**WHAT YOU NEED TO DO**:
Using the data below, copy out all lines with the word "bins".
START EXERCISE DATA
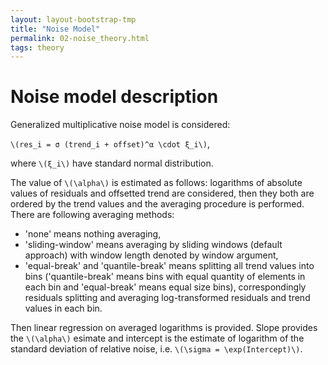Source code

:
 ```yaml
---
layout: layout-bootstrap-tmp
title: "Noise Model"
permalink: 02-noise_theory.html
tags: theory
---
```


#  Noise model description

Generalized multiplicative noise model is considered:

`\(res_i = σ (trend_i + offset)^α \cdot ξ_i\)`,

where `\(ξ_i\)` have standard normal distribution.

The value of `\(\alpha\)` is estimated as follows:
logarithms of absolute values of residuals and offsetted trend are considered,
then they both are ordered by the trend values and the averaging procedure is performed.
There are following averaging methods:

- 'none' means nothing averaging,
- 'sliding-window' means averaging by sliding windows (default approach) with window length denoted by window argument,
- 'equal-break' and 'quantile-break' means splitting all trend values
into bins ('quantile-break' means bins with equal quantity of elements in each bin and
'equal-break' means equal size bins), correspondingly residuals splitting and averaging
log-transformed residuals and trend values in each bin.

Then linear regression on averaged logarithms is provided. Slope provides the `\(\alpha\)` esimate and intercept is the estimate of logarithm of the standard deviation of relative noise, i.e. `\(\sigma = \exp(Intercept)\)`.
END EXERCISE DATA
START EXERCISE DATA
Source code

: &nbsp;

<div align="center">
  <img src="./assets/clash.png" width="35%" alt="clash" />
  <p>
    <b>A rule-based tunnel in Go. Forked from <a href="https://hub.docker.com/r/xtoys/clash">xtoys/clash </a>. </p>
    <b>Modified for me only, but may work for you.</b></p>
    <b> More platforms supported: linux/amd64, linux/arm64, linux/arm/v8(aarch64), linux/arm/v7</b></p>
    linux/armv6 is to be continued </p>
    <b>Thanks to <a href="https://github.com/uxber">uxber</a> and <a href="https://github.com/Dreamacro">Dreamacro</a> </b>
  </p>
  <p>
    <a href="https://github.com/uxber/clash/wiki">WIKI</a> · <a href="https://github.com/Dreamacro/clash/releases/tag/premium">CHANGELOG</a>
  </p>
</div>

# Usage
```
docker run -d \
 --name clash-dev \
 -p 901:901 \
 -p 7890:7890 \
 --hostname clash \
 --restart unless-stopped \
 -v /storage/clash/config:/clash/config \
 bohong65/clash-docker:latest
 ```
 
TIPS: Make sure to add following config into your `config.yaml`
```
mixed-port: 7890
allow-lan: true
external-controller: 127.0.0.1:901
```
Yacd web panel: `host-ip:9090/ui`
END EXERCISE DATA
START EXERCISE DATA
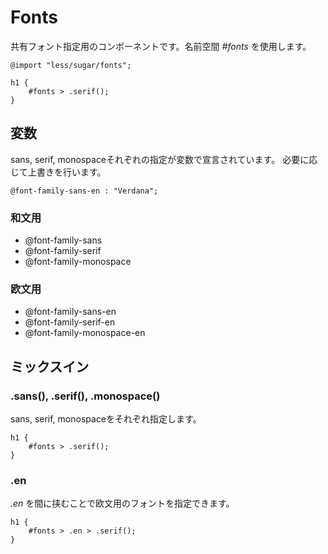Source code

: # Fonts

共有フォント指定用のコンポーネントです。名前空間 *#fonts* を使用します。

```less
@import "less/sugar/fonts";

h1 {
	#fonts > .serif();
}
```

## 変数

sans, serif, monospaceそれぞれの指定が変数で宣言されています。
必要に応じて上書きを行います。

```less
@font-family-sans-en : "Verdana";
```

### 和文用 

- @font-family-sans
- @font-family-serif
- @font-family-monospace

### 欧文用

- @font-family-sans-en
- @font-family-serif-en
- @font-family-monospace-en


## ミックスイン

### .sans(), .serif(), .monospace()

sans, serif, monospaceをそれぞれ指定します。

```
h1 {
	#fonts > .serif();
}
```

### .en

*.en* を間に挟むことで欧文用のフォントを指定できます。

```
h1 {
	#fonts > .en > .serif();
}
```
END EXERCISE DATA
**RESPONSE**:
into bins ('quantile-break' means bins with equal quantity of elements in each bin and
'equal-break' means equal size bins), correspondingly residuals splitting and averaging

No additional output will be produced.